Bacterial infections from contaminated food or water, including Salmonella, E. coli, and Shigella, often produce more intense symptoms: higher fevers, abdominal cramps, and sometimes bloody stool. Parasites like Giardia and Cryptosporidium have longer incubation periods (around a week on average) and can cause diarrhea that drags on for weeks if untreated. These are more common after travel or exposure to untreated water.

Medications You’re Taking

Antibiotics are one of the most reliable triggers of diarrhea. They kill off beneficial bacteria in your gut alongside the ones causing your infection, which lets opportunistic organisms overgrow. In some cases, this leads to a serious overgrowth of a bacterium called C. difficile, which causes severe, watery, and sometimes bloody diarrhea. Antibiotic-related diarrhea can start during treatment or even a few weeks after finishing a course.

Other common medication triggers include metformin (widely prescribed for diabetes), ibuprofen and naproxen, magnesium-containing antacids, and chemotherapy drugs.
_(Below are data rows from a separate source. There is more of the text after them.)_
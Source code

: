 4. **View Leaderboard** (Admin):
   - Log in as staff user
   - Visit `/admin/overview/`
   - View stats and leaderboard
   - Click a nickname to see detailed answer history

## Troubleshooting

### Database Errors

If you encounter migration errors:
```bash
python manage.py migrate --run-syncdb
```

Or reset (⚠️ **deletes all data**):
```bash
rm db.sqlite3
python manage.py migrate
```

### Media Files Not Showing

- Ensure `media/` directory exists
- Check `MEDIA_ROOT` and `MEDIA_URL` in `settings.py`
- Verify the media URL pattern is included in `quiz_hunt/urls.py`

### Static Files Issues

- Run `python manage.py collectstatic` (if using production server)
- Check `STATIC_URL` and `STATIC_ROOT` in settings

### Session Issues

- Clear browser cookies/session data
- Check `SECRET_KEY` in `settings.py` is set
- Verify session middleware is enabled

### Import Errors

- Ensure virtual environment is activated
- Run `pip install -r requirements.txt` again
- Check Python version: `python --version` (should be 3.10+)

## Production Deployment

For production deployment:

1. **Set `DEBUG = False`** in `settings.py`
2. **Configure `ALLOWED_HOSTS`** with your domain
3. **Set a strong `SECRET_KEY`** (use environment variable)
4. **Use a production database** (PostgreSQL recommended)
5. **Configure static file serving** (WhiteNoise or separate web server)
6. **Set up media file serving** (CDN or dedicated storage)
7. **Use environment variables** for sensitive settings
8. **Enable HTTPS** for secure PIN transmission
Proton pump inhibitors used for heartburn can occasionally cause it too. Even herbal teas containing senna act as natural laxatives. If your diarrhea started around the same time as a new medication or supplement, that connection is worth investigating.

Stress and Anxiety

Your gut and brain are in constant communication. During a stress response, your nervous system redirects blood flow away from your digestive tract and toward your heart, lungs, and muscles. At the same time, stress stimulates your large intestine, speeding up contractions and creating that urgent need to find a bathroom. This is why diarrhea before a job interview, exam, or flight is so common. It’s a real physiological response, not something you’re imagining.
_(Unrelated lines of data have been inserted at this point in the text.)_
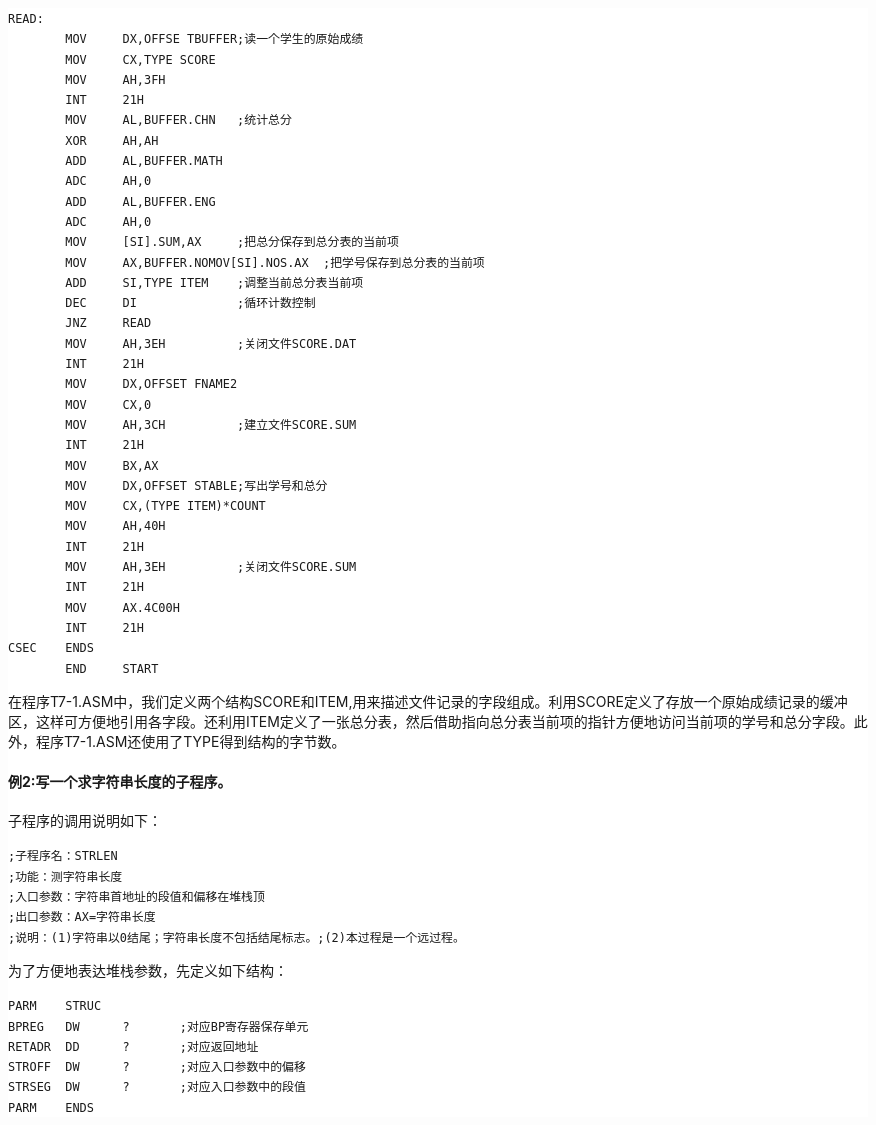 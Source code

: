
 ```assembly
READ:
		MOV		DX,OFFSE TBUFFER;读一个学生的原始成绩
		MOV 	CX,TYPE SCORE
		MOV 	AH,3FH
		INT		21H
		MOV 	AL,BUFFER.CHN	;统计总分
		XOR 	AH,AH
		ADD 	AL,BUFFER.MATH
		ADC 	AH,0
		ADD 	AL,BUFFER.ENG
		ADC 	AH,0
		MOV		[SI].SUM,AX		;把总分保存到总分表的当前项
		MOV 	AX,BUFFER.NOMOV[SI].NOS.AX	;把学号保存到总分表的当前项
		ADD 	SI,TYPE ITEM	;调整当前总分表当前项
		DEC 	DI				;循环计数控制
		JNZ 	READ
		MOV 	AH,3EH			;关闭文件SCORE.DAT
		INT 	21H
		MOV 	DX,OFFSET FNAME2
		MOV 	CX,0
		MOV 	AH,3CH			;建立文件SCORE.SUM
		INT 	21H
		MOV 	BX,AX
		MOV		DX,OFFSET STABLE;写出学号和总分
		MOV 	CX,(TYPE ITEM)*COUNT
		MOV 	AH,40H
		INT 	21H
		MOV 	AH,3EH			;关闭文件SCORE.SUM
		INT 	21H
		MOV 	AX.4C00H
		INT 	21H
CSEC 	ENDS
		END 	START
```

在程序T7-1.ASM中，我们定义两个结构SCORE和ITEM,用来描述文件记录的字段组成。利用SCORE定义了存放一个原始成绩记录的缓冲区，这样可方便地引用各字段。还利用ITEM定义了一张总分表，然后借助指向总分表当前项的指针方便地访问当前项的学号和总分字段。此外，程序T7-1.ASM还使用了TYPE得到结构的字节数。

#### 例2:写一个求字符串长度的子程序。

子程序的调用说明如下：

```assembly
;子程序名：STRLEN
;功能：测字符串长度
;入口参数：字符串首地址的段值和偏移在堆栈顶
;出口参数：AX=字符串长度
;说明：(1)字符串以0结尾；字符串长度不包括结尾标志。;(2)本过程是一个远过程。
```

为了方便地表达堆栈参数，先定义如下结构：

```assembly
PARM 	STRUC
BPREG 	DW		?		;对应BP寄存器保存单元
RETADR	DD		?		;对应返回地址
STROFF	DW		?		;对应入口参数中的偏移
STRSEG 	DW 		?		;对应入口参数中的段值
PARM	ENDS
```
For people with irritable bowel syndrome, this gut-brain connection is amplified. Stress doesn’t just trigger occasional loose stools; it can set off prolonged flares of diarrhea, cramping, and bloating. If you notice a clear pattern between stressful events and digestive problems, IBS may be part of the picture.

How Long Is Too Long

Acute diarrhea lasts less than a week and accounts for the vast majority of cases. If yours cleared up within a day or two, it was likely a mild food reaction, a short-lived virus, or a stress response. Persistent diarrhea lasts between 2 and 4 weeks. Anything lasting 4 weeks or more is considered chronic and points toward conditions like IBS, inflammatory bowel disease, celiac disease, or ongoing food intolerances that need evaluation.
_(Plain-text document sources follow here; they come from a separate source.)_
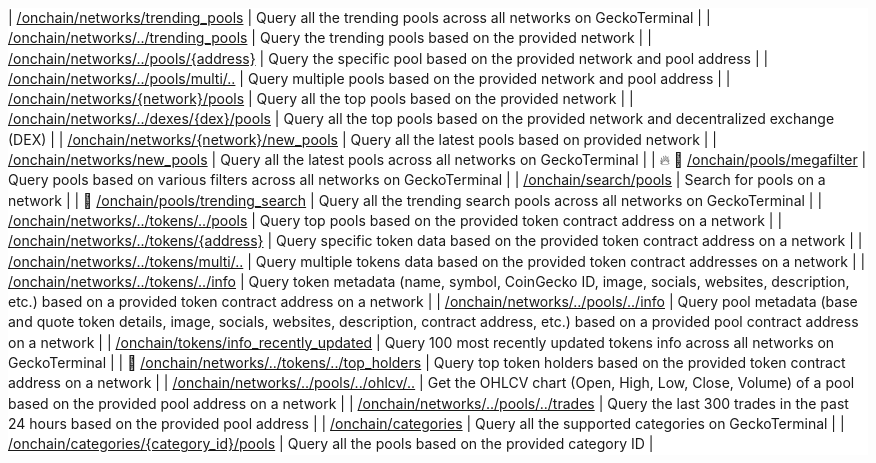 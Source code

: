 | [/onchain/networks/trending\_pools](/reference/trending-pools-list)                              | Query all the trending pools across all networks on GeckoTerminal                                                                                                        |
| [/onchain/networks/../trending\_pools](/reference/trending-pools-network)                        | Query the trending pools based on the provided network                                                                                                                   |
| [/onchain/networks/../pools/\{address}](/reference/pool-address)                                 | Query the specific pool based on the provided network and pool address                                                                                                   |
| [/onchain/networks/../pools/multi/..](/reference/pools-addresses)                                | Query multiple pools based on the provided network and pool address                                                                                                      |
| [/onchain/networks/\{network}/pools](/reference/top-pools-network)                               | Query all the top pools based on the provided network                                                                                                                    |
| [/onchain/networks/../dexes/\{dex}/pools](/reference/top-pools-dex)                              | Query all the top pools based on the provided network and decentralized exchange (DEX)                                                                                   |
| [/onchain/networks/\{network}/new\_pools](/reference/latest-pools-network)                       | Query all the latest pools based on provided network                                                                                                                     |
| [/onchain/networks/new\_pools](/reference/latest-pools-list)                                     | Query all the latest pools across all networks on GeckoTerminal                                                                                                          |
| 🔥 💼 [/onchain/pools/megafilter](/reference/pools-megafilter)                                   | Query pools based on various filters across all networks on GeckoTerminal                                                                                                |
| [/onchain/search/pools](/reference/search-pools)                                                 | Search for pools on a network                                                                                                                                            |
| 💼 [/onchain/pools/trending\_search](/reference/trending-search-pools)                           | Query all the trending search pools across all networks on GeckoTerminal                                                                                                 |
| [/onchain/networks/../tokens/../pools](/reference/top-pools-contract-address)                    | Query top pools based on the provided token contract address on a network                                                                                                |
| [/onchain/networks/../tokens/\{address}](/reference/token-data-contract-address)                 | Query specific token data based on the provided token contract address on a network                                                                                      |
| [/onchain/networks/../tokens/multi/..](/reference/tokens-data-contract-addresses)                | Query multiple tokens data based on the provided token contract addresses on a network                                                                                   |
| [/onchain/networks/../tokens/../info](/reference/token-info-contract-address)                    | Query token metadata (name, symbol, CoinGecko ID, image, socials, websites, description, etc.) based on a provided token contract address on a network                   |
| [/onchain/networks/../pools/../info](/reference/pool-token-info-contract-address)                | Query pool metadata (base and quote token details, image, socials, websites, description, contract address, etc.) based on a provided pool contract address on a network |
| [/onchain/tokens/info\_recently\_updated](/reference/tokens-info-recent-updated)                 | Query 100 most recently updated tokens info across all networks on GeckoTerminal                                                                                         |
| 💼 [/onchain/networks/../tokens/../top\_holders](/reference/top-token-holders-token-address)     | Query top token holders based on the provided token contract address on a network                                                                                        |
| [/onchain/networks/../pools/../ohlcv/..](/reference/pool-ohlcv-contract-address)                 | Get the OHLCV chart (Open, High, Low, Close, Volume) of a pool based on the provided pool address on a network                                                           |
| [/onchain/networks/../pools/../trades](/reference/pool-trades-contract-address)                  | Query the last 300 trades in the past 24 hours based on the provided pool address                                                                                        |
| [/onchain/categories](https://docs.coingecko.com/reference/categories-list)                      | Query all the supported categories on GeckoTerminal                                                                                                                      |
| [/onchain/categories/\{category\_id}/pools](https://docs.coingecko.com/reference/pools-category) | Query all the pools based on the provided category ID                                                                                                                    |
One pattern that catches people off guard: post-infectious IBS. After a bout of food poisoning or gastroenteritis, some people develop recurring diarrhea, bloating, and cramping that persists long after the original infection has cleared. This can last for years. About half of cases resolve on their own within six to eight years, but it can be frustrating when the original bug is gone and your gut still isn’t right.

Signs That Need Attention

Most diarrhea is uncomfortable but harmless. A few red flags signal something more serious:

  • Blood or pus in your stool, or stools that are black and tarry
  • High fever alongside diarrhea
  • Six or more loose stools per day
  • Signs of dehydration: extreme thirst, dark urine, dizziness, urinating much less than usual, or skin that stays pinched when you pull it up

In infants and young children, watch for no wet diapers for 3 hours or more, no tears when crying, sunken eyes, or unusual drowsiness. Any fever in an infant with diarrhea warrants prompt attention.

Recovering Faster

Dehydration is the main risk with diarrhea, not the diarrhea itself. Plain water replaces fluid but not the electrolytes you’re losing. The World Health Organization’s oral rehydration formula is simple: about 4 cups of water, half a teaspoon of salt, and 2 tablespoons of sugar. The sugar isn’t just for taste; it helps your intestines absorb the salt and water more efficiently. Commercial electrolyte drinks work too, though many contain more sugar than necessary.

While your gut is recovering, bland foods like rice, bananas, toast, and broth are easier to tolerate. Dairy, fatty foods, caffeine, and alcohol tend to make things worse. Most acute episodes resolve within a few days without any specific treatment. If yours happened once and passed, it was likely one of the triggers above, and knowing which one can help you avoid a repeat.